All of the clients in question reside in OMRDD operated facilities and, thus, the former employee would have to have contact with his former agency in matters of treatment, scheduling and billing. His contacts with his former agency would clearly be those that are intended to influence decisions and actions. (See Advisory Opinion No. 99-17.) The public could perceive that the former employee will receive preferential treatment from OMRDD on client placement and other issues. Furthermore, under the circumstances presented, the psychiatrist’s brief employment by the State, at the same time that he already had a private practice, could be perceived as an attempt to augment his private practice upon his separation from State service. Therefore, the employee in question may not continue to treat agency clients living in OMRDD operated facilities for two years after the date he left State service.

Notwithstanding the above, the Commission, under the facts presented, will not apply the two-year bar to clients that the former employee saw in his private practice prior to becoming a State employee. These clients were originally his cases; they were never exclusively part of OMRDD’s caseload. Rather, he brought the clients to the State for the short period of time that he was employed by OMRDD. Any concern the former employee used his State position to augment his private practice is de minimis as to these patients. Furthermore, the Commission is reluctant to interrupt the client-clinician relationship where it pre-existed the employee’s short affiliation with OMRDD.

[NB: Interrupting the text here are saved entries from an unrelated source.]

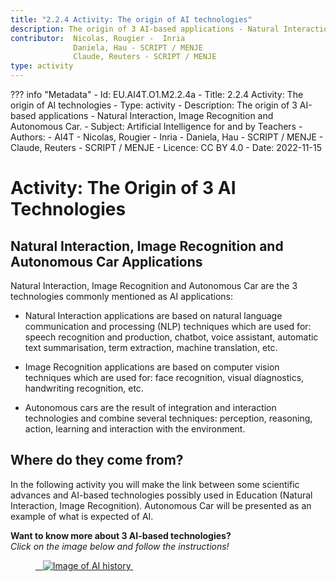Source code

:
 ```yaml
---
title: "2.2.4 Activity: The origin of AI technologies"
description: The origin of 3 AI-based applications - Natural Interaction, Image Recognition and Autonomous Car.
contributor:  Nicolas, Rougier -  Inria
              Daniela, Hau - SCRIPT / MENJE
              Claude, Reuters - SCRIPT / MENJE
type: activity
---
```

??? info "Metadata"
    - Id: EU.AI4T.O1.M2.2.4a
    - Title: 2.2.4 Activity: The origin of AI technologies
    - Type: activity
    - Description: The origin of 3 AI-based applications - Natural Interaction, Image Recognition and Autonomous Car.
    - Subject: Artificial Intelligence for and by Teachers
    - Authors:
        - AI4T 
        - Nicolas, Rougier -  Inria
        - Daniela, Hau - SCRIPT / MENJE
        - Claude, Reuters - SCRIPT / MENJE
    - Licence: CC BY 4.0
    - Date: 2022-11-15


# Activity: The Origin of 3 AI Technologies

## Natural Interaction, Image Recognition and Autonomous Car Applications

Natural Interaction, Image Recognition and Autonomous Car are the 3 technologies commonly mentioned as AI applications:

- Natural Interaction applications are based on natural language communication and processing (NLP) techniques which are used for: speech recognition and production, chatbot, voice assistant, automatic text summarisation, term extraction, machine translation, etc.

- Image Recognition applications are based on computer vision techniques which are used for: face recognition, visual diagnostics, handwriting recognition, etc.

- Autonomous cars are the result of integration and interaction technologies and combine several techniques: perception, reasoning, action, learning and interaction with the environment.

## Where do they come from?

In the following activity you will make the link between some scientific advances and AI-based technologies possibly used in Education (Natural Interaction, Image Recognition). Autonomous Car will be presented as an example of what is expected of AI.

**Want to know more about 3 AI-based technologies?**  
_Click on the image below and follow the instructions!_

<a href="2-2-4-Activity-Discover-AI-innovations-EN/2-2-4-Origin-of-AI-innovations-EN.html" target="_blank"><figure> 
  <img src="Images/AI-historical-timeline-EN.png" alt="Image of AI history" /> 
</figure></a>
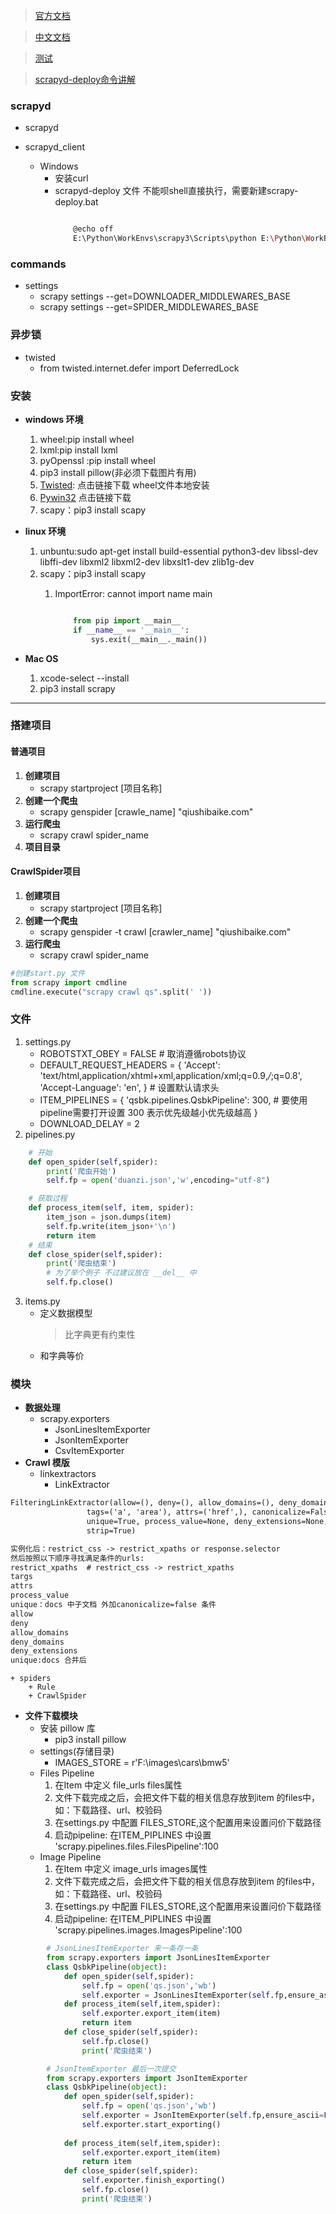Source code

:
>[官方文档](https://doc.scrapy.org/en/latest/intro/overview.html)

>[中文文档](https://scrapy-chs.readthedocs.io/zh_CN/1.0/intro/tutorial.html)

>[测试](>http://quotes.toscrape.com/)

>[scrapyd-deploy命令讲解](https://piaosanlang.gitbooks.io/spiders/05day/section5.3.html)

### scrapyd
+ scrapyd
    
+ scrapyd_client
    + Windows
        * 安装curl
        * scrapyd-deploy 文件 不能呗shell直接执行，需要新建scrapy-deploy.bat   
            ```bash

                @echo off
                E:\Python\WorkEnvs\scrapy3\Scripts\python E:\Python\WorkEnvs\scrapy3\Scripts\scrapyd-deploy %*
            ```


### commands
+ settings 
    + scrapy settings --get=DOWNLOADER_MIDDLEWARES_BASE
    + scrapy settings --get=SPIDER_MIDDLEWARES_BASE

### 异步锁
+ twisted
    + from twisted.internet.defer import DeferredLock

### 安装

+ **windows 环境**
    1. wheel:pip install wheel
    2. lxml:pip install lxml
    3. pyOpenssl :pip install wheel
    4. pip3 install pillow(非必须下载图片有用)
    5. [Twisted](https://www.lfd.uci.edu/~gohlke/pythonlibs/#twisted): 
点击链接下载 wheel文件本地安装
    5. [Pywin32](https://sourceforge.net/projects/pywin32/files/pywin32/)
点击链接下载
    6. scapy：pip3 install scapy

+ **linux 环境**

    1. unbuntu:sudo apt-get install build-essential python3-dev libssl-dev libffi-dev libxml2 libxml2-dev libxslt1-dev zlib1g-dev
    2. scapy：pip3 install scapy
        1. ImportError: cannot import name main
        
            ```python

                from pip import __main__
                if __name__ == '__main__':
                    sys.exit(__main__._main())
            ```

+ **Mac OS**
    1. xcode-select --install
    2. pip3 install scrapy

---

### 搭建项目
#### 普通项目
1. **创建项目**
    + scrapy startproject [项目名称]
2. **创建一个爬虫**
    + scrapy genspider [crawle_name] "qiushibaike.com"
3. **运行爬虫**
    + scrapy crawl spider_name
4. **项目目录** 

#### CrawlSpider项目
1. **创建项目**
    + scrapy startproject [项目名称]
2. **创建一个爬虫**
    + scrapy genspider -t crawl [crawler_name] "qiushibaike.com"
3. **运行爬虫**
    + scrapy crawl spider_name

```python
#创建start.py 文件
from scrapy import cmdline
cmdline.execute("scrapy crawl qs".split(' '))
```


### 文件
1. settings.py
    + ROBOTSTXT_OBEY = FALSE  # 取消遵循robots协议
    + DEFAULT_REQUEST_HEADERS = {
      'Accept': 'text/html,application/xhtml+xml,application/xml;q=0.9,*/*;q=0.8',
      'Accept-Language': 'en',
    } # 设置默认请求头
    + ITEM_PIPELINES = {
        'qsbk.pipelines.QsbkPipeline': 300, # 要使用pipeline需要打开设置  300 表示优先级越小优先级越高
    }
    + DOWNLOAD_DELAY = 2
2. pipelines.py
```python
    # 开始
    def open_spider(self,spider):
        print('爬虫开始')
        self.fp = open('duanzi.json','w',encoding="utf-8")

    # 获取过程
    def process_item(self, item, spider):
        item_json = json.dumps(item)
        self.fp.write(item_json+'\n')
        return item
    # 结束
    def close_spider(self,spider):
        print('爬虫结束')
        # 为了举个例子 不过建议放在 __del__ 中
        self.fp.close()
```
3. items.py
    + 定义数据模型 
        > 比字典更有约束性
    + 和字典等价
        


### 模块
+ **数据处理**
    + scrapy.exporters
        + JsonLinesItemExporter
        + JsonItemExporter
        + CsvItemExporter
+ **Crawl 模版** 
    + linkextractors
        + LinkExtractor
```md
FilteringLinkExtractor(allow=(), deny=(), allow_domains=(), deny_domains=(), restrict_xpaths=(),
                 tags=('a', 'area'), attrs=('href',), canonicalize=False,
                 unique=True, process_value=None, deny_extensions=None, restrict_css=(),
                 strip=True)

实例化后：restrict_css -> restrict_xpaths or response.selector
然后按照以下顺序寻找满足条件的urls:
restrict_xpaths  # restrict_css -> restrict_xpaths
targs
attrs
process_value
unique：docs 中子文档 外加canonicalize=false 条件
allow
deny
allow_domains
deny_domains
deny_extensions
unique:docs 合并后
```
    + spiders
        + Rule
        + CrawlSpider
+ **文件下载模块**
    + 安装 pillow 库
        + pip3 install pillow
    + settings(存储目录)
        + IMAGES_STORE = r'F:\images\cars\bmw5'
    + Files Pipeline
        1. 在Item 中定义 file_urls files属性
        2. 文件下载完成之后，会把文件下载的相关信息存放到item 的files中，如：下载路径、url、校验码
        3. 在settings.py 中配置 FILES_STORE,这个配置用来设置问价下载路径
        4. 启动pipeline: 在ITEM_PIPLINES 中设置 'scrapy.pipelines.files.FilesPipeline':100
    + Image Pipeline
        1. 在Item 中定义 image_urls images属性
        2. 文件下载完成之后，会把文件下载的相关信息存放到item 的files中，如：下载路径、url、校验码
        3. 在settings.py 中配置 FILES_STORE,这个配置用来设置问价下载路径
        4. 启动pipeline: 在ITEM_PIPLINES 中设置 'scrapy.pipelines.images.ImagesPipeline':100
    
```python
        # JsonLinesItemExporter 来一条存一条
        from scrapy.exporters import JsonLinesItemExporter
        class QsbkPipeline(object):
            def open_spider(self,spider):
                self.fp = open('qs.json','wb')
                self.exporter = JsonLinesItemExporter(self.fp,ensure_ascii=False,encoding="utf-8")
            def process_item(self,item,spider):
                self.exporter.export_item(item)
                return item
            def close_spider(self,spider):
                self.fp.close()
                print('爬虫结束')

        # JsonItemExporter 最后一次提交
        from scrapy.exporters import JsonItemExporter
        class QsbkPipeline(object):
            def open_spider(self,spider):
                self.fp = open('qs.json','wb')
                self.exporter = JsonItemExporter(self.fp,ensure_ascii=False)
                self.exporter.start_exporting()
                
            def process_item(self,item,spider):
                self.exporter.export_item(item)
                return item
            def close_spider(self,spider):
                self.exporter.finish_exporting()
                self.fp.close()
                print('爬虫结束')
```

The Legislature may wish to consider whether the result in this case is sound policy or whether an exception to the revolving door provision should be enacted where the continuity of care between the physician and a patient is implicated. As a Commission, however, we must apply the existing law as we read it.

CONCLUSION

The Commission concludes that the post-employment restrictions prohibit the former OMRDD employee from providing clinical services to agency clients residing in OMRDD operated facilities. However, under the circumstances presented, he may continue to treat clients whom he saw in his private practice prior to becoming an OMRDD employee.

This opinion, until and unless amended or revoked, is binding on the Commission in any subsequent proceeding concerning the person who requested it and who acted in good faith, unless material facts were omitted or misstated by the person in the request for opinion or related supporting documentation.

All concur:
Paul Shechtman, Chair
Robert J. Giuffra, Jr.
Carl H. Loewenson, Jr.
Lynn Millane
O. Peter Sherwood,
Members


Dated: February 6, 2003


Endnotes

1. According to OMRDD, three of the agency clients are individuals the psychiatrist served in his private practice before becoming an OMRDD employee.